On n'avait donc plus rien eu à se mettre sous la dent depuis 2009 et l'EP True Nihilist mais cette anomalie est réparée 14 ans plus tard avec un retour aux affaires plutôt surprise. Au menu de ce Confusion/Chaos/Misery enregistré par le magicien Kurt Ballou, 3 nouveaux titres (et une cover d'Anti-Cimex) d'une hargne à faire pâlir Gennaro Gattuso et la renaissance d'une flamme dont on pensait qu'elle ne s'éteindrait vraiment jamais. On ne sait pas encore avec certitude si les intentions du groupe s'orientent vers un retour en bonne et due forme (“This is just the beginning…” indique toutefois le communiqué) ou s'il ne s'agit là que d'une réaction viscérale au lent déclin de notre civilisation.

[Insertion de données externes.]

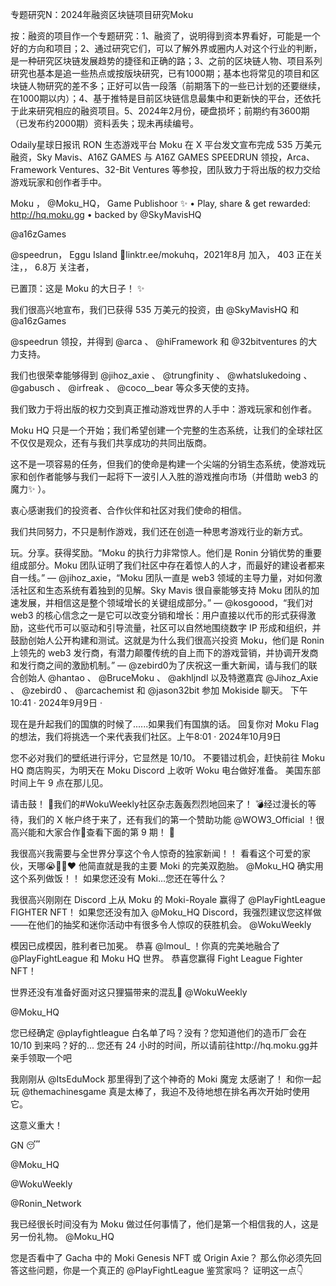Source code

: 专题研究N：2024年融资区块链项目研究Moku


按：融资的项目作一个专题研究：1、融资了，说明得到资本界看好，可能是一个好的方向和项目；2、通过研究它们，可以了解外界或圈内人对这个行业的判断，是一种研究区块链发展趋势的捷径和正确的路；3、之前的区块链人物、项目系列研究也基本是追一些热点或按版块研究，已有1000期；基本也将常见的项目和区块链人物研究的差不多；正好可以告一段落（前期落下的一些已计划的还要继续，在1000期以内）；4、基于推特是目前区块链信息最集中和更新快的平台，还依托于此来研究相应的融资项目。5、2024年2月份，硬盘损坏；前期约有3600期（已发布约2000期）资料丢失；现未再续编号。

Odaily星球日报讯 RON 生态游戏平台 Moku 在 X 平台发文宣布完成 535 万美元融资，Sky Mavis、A16Z GAMES 与 A16Z GAMES SPEEDRUN 领投，Arca、Framework Ventures、32-Bit Ventures 等参投，团队致力于将出版的权力交给游戏玩家和创作者手中。

Moku
，
@Moku_HQ，
Game Publishoor ✨ • Play, share & get rewarded: http://hq.moku.gg • backed by 
@SkyMavisHQ
 
@a16zGames
 
@speedrun，
Eggu Island 🌳linktr.ee/mokuhq，2021年8月 加入，
403 正在关注，，
6.8万 关注者，


已置顶：这是 Moku 的大日子！ ✨

我们很高兴地宣布，我们已获得 535 万美元的投资，由
@SkyMavisHQ
和
@a16zGames
 
@speedrun
领投，并得到
@arca
 、 
@hiFramework
和
@32bitventures
的大力支持。

我们也很荣幸能够得到
@jihoz_axie
 、 
@trungfinity
 、 
@whatslukedoing
 、 
@gabusch
 、 
@irfreak
 、 
@coco__bear
等众多天使的支持。

我们致力于将出版的权力交到真正推动游戏世界的人手中：游戏玩家和创作者。

Moku HQ 只是一个开始；我们希望创建一个完整的生态系统，让我们的全球社区不仅仅是观众，还有与我们共享成功的共同出版商。

这不是一项容易的任务，但我们的使命是构建一个尖端的分销生态系统，使游戏玩家和创作者能够与我们一起将下一波引人入胜的游戏推向市场（并借助 web3 的魔力✨ ）。

衷心感谢我们的投资者、合作伙伴和社区对我们使命的相信。

我们共同努力，不只是制作游戏，我们还在创造一种思考游戏行业的新方式。

玩。分享。获得奖励。“Moku 的执行力非常惊人。他们是 Ronin 分销优势的重要组成部分。Moku 团队证明了我们社区中存在着惊人的人才，而最好的建设者都来自一线。”
— 
@jihoz_axie，“Moku 团队一直是 web3 领域的主导力量，对如何激活社区和生态系统有着独到的见解。Sky Mavis 很自豪能够支持 Moku 团队的加速发展，并相信这是整个领域增长的关键组成部分。”
— 
@kosgoood，“我们对 web3 的核心信念之一是它可以改变分销和增长：用户直接以代币的形式获得激励，这些代币可以驱动和引导流量，社区可以自然地围绕数字 IP 形成和组织，并鼓励创始人公开构建和测试。这就是为什么我们很高兴投资 Moku，他们是 Ronin 上领先的 web3 发行商，有潜力颠覆传统的自上而下的游戏营销，并协调开发商和发行商之间的激励机制。”
— 
@zebird0为了庆祝这一重大新闻，请与我们的联合创始人
@hantao
 、 
@BruceMoku
 、 
@akhljndl
以及特邀嘉宾
@Jihoz_Axie
 、 
@zebird0
 、 
@arcachemist
和
@jason32bit
参加 Mokiside 聊天。
下午10:41 · 2024年9月9日
·

现在是升起我们的国旗的时候了......如果我们有国旗的话。
回复你对 Moku Flag 的想法，我们将挑选一个来代表我们社区。上午8:01 · 2024年10月9日

您不必对我们的壁纸进行评分，它显然是 10/10。
不要错过机会，赶快前往 Moku HQ 商店购买，为明天在 Moku Discord 上收听 Woku 电台做好准备。
美国东部时间上午 9 点在那儿见。

请击鼓！ 🥁我们的#WokuWeekly社区杂志轰轰烈烈地回来了！ 💣经过漫长的等待，我们的 X 帐户终于来了，还有我们的第一个赞助功能
@WOW3_Official
 ！很高兴能和大家合作🤝查看下面的第 9 期！ 📰

我很高兴我需要与全世界分享这个令人惊奇的独家新闻！！
看看这个可爱的家伙，天哪😭🥹✨❤️
他简直就是我的主要 Moki 的完美双胞胎。
@Moku_HQ
确实用这个系列做饭！！
如果您还没有 Moki...您还在等什么？ 

我很高兴刚刚在 Discord 上从 Moku 的 Moki-Royale 赢得了
@PlayFightLeague
 FIGHTER NFT！
如果您还没有加入
@Moku_HQ
 Discord，我强烈建议您这样做——在他们的抽奖和迷你活动中有很多令人惊叹的获胜机会。
@WokuWeekly

模因已成模因，胜利者已加冕。
恭喜
@lmoul_
 ！你真的完美地融合了
@PlayFightLeague
和 Moku HQ 世界。
恭喜您赢得 Fight League Fighter NFT！

世界还没有准备好面对这只狸猫带来的混乱👀 
@WokuWeekly
 
@Moku_HQ

您已经确定
@playfightleague
白名单了吗？没有？您知道他们的造币厂会在 10/10 到来吗？好的...
您还有 24 小时的时间，所以请前往http://hq.moku.gg并亲手领取一个吧

我刚刚从
@ItsEduMock
那里得到了这个神奇的 Moki 魔宠
太感谢了！
和你一起玩
@themachinesgame
真是太棒了，我迫不及待地想在排名再次开始时使用它。

这意义重大！

GN 😴

@Moku_HQ
 
@WokuWeekly
 
@Ronin_Network

我已经很长时间没有为 Moku 做过任何事情了，他们是第一个相信我的人，这是另一份礼物。 
@Moku_HQ

您是否看中了 Gacha 中的 Moki Genesis NFT 或 Origin Axie？
那么你必须先回答这些问题，你是一个真正的
@PlayFightLeague
鉴赏家吗？
证明这一点👇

Toujours est-il que The Hope Conspiracy se rappelle à nos bons souvenirs de la meilleure manière et que ces maudites fleurs finiront bien par arriver, d'une manière ou d'une autre.
Cannibal Corpse
Chaos Horrific
GuiGui
Loyauté, fidélité, intégrité, régularité sont autant de mots qui représentent le fil rouge de la carrière de Cannibal Corpse affichant désormais quelques 35 ans au compteur. Un groupe qui n’a jamais dévié de sa ligne de conduite et s’est toujours mis au service d’un death metal qui est devenu le leur et ce, sans baisse de forme. De plus, fait assez rare que pour être souligné, la formation n’a jamais fait d’infidélité à son label de toujours, Metal Blade, et ce depuis le premier album Eaten Back To Life, sorti en 1990. Un groupe en quelque sorte exemplaire dont le mode de fonctionnement semble porter ses fruits depuis toutes ces années puisqu’en plus d’être toujours présent et salué aussi bien par le public que la critique, Cannibal Corpse se permet à chaque album non pas de surprendre mais de toujours trouver les subtilités qui feront évoluer son death légendaire. Et ce 16e album, Chaos Horrific, n’est pas en reste avec ce genre d’ingrédients. Si la maîtrise technique est annoncée dès les premières secondes de « Overlords of violence », ce nouvel opus ne tombe pas dans le piège de la surenchère et voyage allègrement entre avalanche de notes et riffs plus « simples » où la lourdeur est quasi palpable comme sur « Blood Blind ». À nouveau produit par le désormais nouveau guitariste du quintet Erik Rutan (Hate Eternal), responsable de la plus grosse épaisseur de son du groupe depuis Kill (2006), Chaos Horrific fait encore une fois office de pavé gore que l’auditeur se ramasse sans rechigner.
The Arson Project
God Bless
GuiGui
Ce qu’on peut dire, c’est que depuis leurs débuts en 2005, les Suédois de The Arson Project ont plutôt bien pris leur temps, et celui de bien faire les choses aussi. Avouez qu’en 18 ans, 3 formats mini et 2 albums, ça fait prendre son mal en patience au fan qui aimerait peut-être s’envoyer de la nouveauté un peu plus souvent. Mais on parle ici de grindcore. Et le propre de ce style est de bien se foutre des conventions et encore plus des schémas classiques des 2 ou 3 ans entre chaque sortie. C’est d’ailleurs pour cette authenticité et cette liberté qu’on aime le genre. Si The Arson Project ne revient que lorsqu’il a quelque chose à dire, on ne va certainement pas le blâmer. C’est pour cette raison que 6 ans après son premier album, Disgust, le quatuor remet le couvert avec God Bless qui fleure bon la colère et l’urgence. Mais ce ne sont pas là ses seules qualités puisqu’un véritable relief se fait également sentir tout au long des 10 titres et 18 minutes que dure cet opus. Alliant agressivité pure sur fond de blast beats et passages presque post-hardcore venant aérer l’ensemble pour repartir de plus belle, God Bless caillasse comme il le faut et fait partie de ces petits oubliés de 2023 à côté desquels on est malheureusement passé au moment de leur sortie. Ne faites pas la même erreur.